Records supplied Block Start
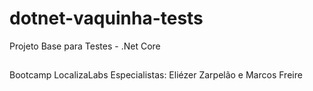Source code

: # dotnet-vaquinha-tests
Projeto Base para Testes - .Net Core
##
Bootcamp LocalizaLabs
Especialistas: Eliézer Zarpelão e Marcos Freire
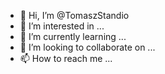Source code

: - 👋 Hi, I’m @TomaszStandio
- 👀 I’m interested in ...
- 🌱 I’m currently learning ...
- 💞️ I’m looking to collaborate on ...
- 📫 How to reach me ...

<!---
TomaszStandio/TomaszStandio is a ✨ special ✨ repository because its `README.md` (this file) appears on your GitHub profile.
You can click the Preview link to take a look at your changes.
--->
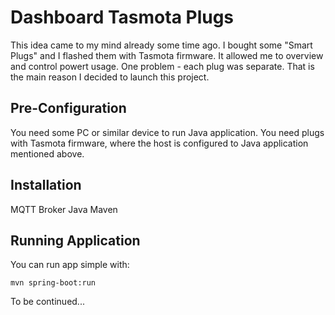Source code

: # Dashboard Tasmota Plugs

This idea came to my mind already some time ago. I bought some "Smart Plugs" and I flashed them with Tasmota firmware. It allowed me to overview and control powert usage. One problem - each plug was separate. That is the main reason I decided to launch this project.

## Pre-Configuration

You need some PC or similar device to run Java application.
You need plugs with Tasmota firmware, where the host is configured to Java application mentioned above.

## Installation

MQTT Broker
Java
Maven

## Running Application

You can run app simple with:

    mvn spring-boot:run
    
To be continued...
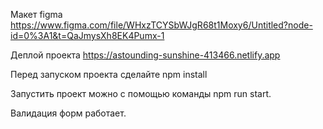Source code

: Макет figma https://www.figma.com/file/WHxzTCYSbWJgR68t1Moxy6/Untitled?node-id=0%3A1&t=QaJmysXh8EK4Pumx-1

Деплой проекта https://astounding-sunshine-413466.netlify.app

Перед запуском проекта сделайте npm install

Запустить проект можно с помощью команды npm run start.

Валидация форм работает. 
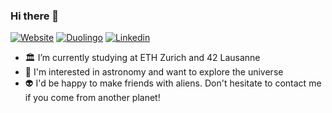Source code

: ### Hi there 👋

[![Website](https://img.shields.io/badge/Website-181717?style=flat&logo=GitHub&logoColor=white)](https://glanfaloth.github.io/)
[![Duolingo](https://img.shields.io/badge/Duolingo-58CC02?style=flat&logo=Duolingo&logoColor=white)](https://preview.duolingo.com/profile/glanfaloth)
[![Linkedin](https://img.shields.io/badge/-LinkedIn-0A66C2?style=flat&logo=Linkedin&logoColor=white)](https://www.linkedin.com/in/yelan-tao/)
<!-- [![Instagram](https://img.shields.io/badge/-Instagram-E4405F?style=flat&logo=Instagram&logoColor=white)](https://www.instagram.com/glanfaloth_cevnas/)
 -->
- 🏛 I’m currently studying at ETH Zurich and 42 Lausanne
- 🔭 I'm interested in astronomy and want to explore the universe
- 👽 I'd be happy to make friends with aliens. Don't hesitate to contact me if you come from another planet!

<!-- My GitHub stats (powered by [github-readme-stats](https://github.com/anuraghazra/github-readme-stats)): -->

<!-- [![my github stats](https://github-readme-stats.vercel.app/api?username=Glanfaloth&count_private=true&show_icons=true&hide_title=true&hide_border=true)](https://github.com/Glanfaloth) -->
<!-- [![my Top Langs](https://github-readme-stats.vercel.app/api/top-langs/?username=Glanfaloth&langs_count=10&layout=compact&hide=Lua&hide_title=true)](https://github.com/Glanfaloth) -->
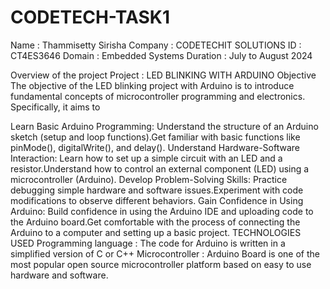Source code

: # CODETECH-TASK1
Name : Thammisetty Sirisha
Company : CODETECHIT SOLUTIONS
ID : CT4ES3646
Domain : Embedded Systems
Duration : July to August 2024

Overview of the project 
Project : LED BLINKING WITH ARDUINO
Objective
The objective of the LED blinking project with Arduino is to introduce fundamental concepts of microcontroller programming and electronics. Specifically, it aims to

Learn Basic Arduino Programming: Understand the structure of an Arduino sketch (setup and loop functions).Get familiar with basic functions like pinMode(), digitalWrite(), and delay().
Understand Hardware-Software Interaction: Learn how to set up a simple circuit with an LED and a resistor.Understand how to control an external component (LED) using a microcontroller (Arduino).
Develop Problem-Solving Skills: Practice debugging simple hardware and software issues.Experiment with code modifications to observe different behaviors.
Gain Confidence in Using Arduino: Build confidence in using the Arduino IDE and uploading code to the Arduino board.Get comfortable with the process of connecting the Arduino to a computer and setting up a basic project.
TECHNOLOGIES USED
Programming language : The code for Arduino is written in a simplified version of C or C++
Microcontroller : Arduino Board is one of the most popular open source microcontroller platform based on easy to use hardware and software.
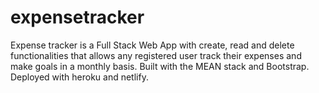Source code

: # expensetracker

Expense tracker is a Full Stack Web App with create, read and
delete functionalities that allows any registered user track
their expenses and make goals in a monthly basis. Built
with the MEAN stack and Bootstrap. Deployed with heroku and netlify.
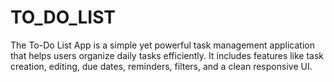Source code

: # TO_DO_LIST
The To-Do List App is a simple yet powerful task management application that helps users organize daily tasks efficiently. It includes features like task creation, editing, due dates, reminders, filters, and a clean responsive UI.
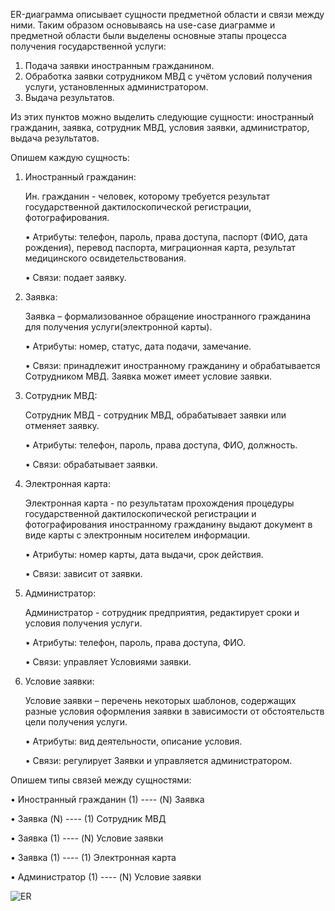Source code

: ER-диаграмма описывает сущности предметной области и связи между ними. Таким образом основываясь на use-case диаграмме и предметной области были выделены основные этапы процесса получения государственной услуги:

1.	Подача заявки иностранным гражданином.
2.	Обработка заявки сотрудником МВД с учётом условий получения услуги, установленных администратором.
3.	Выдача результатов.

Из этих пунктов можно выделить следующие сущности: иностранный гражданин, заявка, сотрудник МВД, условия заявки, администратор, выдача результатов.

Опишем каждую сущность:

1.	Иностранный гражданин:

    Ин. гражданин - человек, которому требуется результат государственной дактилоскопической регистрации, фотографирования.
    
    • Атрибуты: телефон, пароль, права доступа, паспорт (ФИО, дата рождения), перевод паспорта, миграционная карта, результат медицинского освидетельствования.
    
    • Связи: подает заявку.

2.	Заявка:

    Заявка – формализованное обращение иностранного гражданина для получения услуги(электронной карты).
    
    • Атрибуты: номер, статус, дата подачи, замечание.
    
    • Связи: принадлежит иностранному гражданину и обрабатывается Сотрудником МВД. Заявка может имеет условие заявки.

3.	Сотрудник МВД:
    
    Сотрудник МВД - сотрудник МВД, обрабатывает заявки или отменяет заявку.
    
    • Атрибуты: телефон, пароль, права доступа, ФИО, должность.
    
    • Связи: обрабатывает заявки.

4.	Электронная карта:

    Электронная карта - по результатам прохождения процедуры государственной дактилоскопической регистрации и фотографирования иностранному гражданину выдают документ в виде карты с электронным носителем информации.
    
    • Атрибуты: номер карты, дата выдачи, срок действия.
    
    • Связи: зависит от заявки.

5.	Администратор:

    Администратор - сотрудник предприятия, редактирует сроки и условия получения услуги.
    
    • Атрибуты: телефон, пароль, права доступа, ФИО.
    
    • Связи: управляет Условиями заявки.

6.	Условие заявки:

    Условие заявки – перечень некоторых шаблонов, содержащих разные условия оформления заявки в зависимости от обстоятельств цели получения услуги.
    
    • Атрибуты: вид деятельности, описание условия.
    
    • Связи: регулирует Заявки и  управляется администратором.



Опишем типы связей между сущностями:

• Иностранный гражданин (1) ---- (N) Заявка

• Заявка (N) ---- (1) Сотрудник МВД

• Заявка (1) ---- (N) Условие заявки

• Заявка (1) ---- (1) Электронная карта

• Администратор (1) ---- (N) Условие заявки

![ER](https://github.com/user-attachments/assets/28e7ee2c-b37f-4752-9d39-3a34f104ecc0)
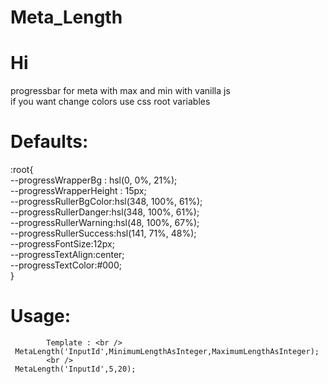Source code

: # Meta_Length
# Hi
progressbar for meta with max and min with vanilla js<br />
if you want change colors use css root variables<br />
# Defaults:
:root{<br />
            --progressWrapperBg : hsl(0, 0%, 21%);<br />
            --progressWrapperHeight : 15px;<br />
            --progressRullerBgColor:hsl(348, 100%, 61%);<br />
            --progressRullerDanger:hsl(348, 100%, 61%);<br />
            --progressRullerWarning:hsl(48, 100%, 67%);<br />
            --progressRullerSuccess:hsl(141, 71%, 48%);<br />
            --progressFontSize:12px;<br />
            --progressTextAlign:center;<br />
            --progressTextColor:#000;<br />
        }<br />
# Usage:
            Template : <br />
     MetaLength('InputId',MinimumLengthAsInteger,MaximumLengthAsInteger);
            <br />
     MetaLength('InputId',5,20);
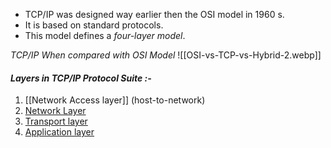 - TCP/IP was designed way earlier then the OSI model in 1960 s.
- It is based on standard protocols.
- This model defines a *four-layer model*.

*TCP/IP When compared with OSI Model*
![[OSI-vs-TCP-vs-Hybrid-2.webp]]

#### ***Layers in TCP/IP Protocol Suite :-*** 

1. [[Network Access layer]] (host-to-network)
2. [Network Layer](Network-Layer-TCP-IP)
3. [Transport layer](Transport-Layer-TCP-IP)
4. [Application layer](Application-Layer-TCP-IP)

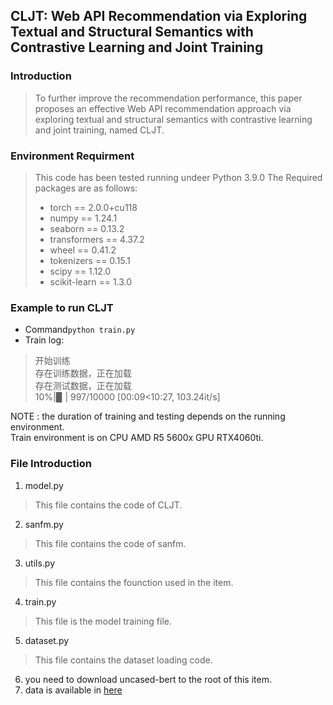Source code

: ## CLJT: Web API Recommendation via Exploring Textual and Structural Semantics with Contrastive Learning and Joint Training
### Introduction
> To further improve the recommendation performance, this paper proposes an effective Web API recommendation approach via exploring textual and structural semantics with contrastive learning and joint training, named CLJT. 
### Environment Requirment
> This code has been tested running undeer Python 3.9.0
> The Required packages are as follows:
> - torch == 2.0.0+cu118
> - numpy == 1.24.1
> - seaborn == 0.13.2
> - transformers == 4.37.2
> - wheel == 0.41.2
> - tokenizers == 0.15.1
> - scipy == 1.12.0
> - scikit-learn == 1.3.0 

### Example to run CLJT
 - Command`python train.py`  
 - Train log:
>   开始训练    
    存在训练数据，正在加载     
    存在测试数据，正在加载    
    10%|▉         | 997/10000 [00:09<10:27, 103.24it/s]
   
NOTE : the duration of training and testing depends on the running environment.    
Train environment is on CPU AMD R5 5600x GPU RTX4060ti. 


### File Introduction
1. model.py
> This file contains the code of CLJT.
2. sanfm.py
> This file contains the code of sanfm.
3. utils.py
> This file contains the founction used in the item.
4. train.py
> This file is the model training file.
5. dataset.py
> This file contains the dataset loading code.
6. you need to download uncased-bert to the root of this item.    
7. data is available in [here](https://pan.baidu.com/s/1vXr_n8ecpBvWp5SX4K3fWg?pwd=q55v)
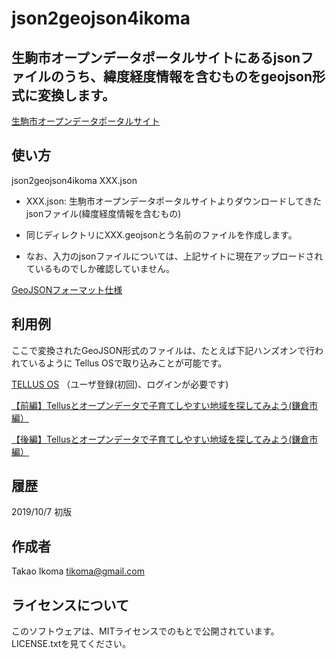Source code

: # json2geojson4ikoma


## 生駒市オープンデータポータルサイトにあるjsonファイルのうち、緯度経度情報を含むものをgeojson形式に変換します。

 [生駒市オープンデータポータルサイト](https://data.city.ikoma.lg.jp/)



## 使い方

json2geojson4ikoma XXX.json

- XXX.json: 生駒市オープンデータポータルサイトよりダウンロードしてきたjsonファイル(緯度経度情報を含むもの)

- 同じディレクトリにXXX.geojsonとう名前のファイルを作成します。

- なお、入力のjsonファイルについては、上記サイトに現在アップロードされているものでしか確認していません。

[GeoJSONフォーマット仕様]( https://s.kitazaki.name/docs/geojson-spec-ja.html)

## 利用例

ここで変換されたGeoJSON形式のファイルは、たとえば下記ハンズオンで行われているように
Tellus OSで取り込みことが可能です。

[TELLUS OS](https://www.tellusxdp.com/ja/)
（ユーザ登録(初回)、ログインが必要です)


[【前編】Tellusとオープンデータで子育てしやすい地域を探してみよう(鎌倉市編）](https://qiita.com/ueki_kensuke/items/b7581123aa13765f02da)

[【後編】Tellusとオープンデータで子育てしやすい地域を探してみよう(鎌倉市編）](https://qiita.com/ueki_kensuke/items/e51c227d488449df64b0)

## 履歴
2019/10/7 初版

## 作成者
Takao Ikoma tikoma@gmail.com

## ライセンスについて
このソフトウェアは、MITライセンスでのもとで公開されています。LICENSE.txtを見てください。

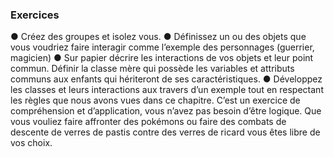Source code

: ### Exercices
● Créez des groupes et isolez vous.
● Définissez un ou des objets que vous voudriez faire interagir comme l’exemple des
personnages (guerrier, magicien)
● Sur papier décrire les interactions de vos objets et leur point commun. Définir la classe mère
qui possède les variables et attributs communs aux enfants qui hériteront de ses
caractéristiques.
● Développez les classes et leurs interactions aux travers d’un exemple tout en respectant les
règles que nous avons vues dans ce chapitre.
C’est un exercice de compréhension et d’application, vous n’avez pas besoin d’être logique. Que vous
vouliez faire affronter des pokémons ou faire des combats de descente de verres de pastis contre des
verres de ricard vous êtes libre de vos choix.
Records supplied Block End
* Assignment *
Could you copy out every line in the listing where the word "Network" appears?

* Task solution *
1. [[Network Access layer]] (host-to-network)
2. [Network Layer](Network-Layer-TCP-IP)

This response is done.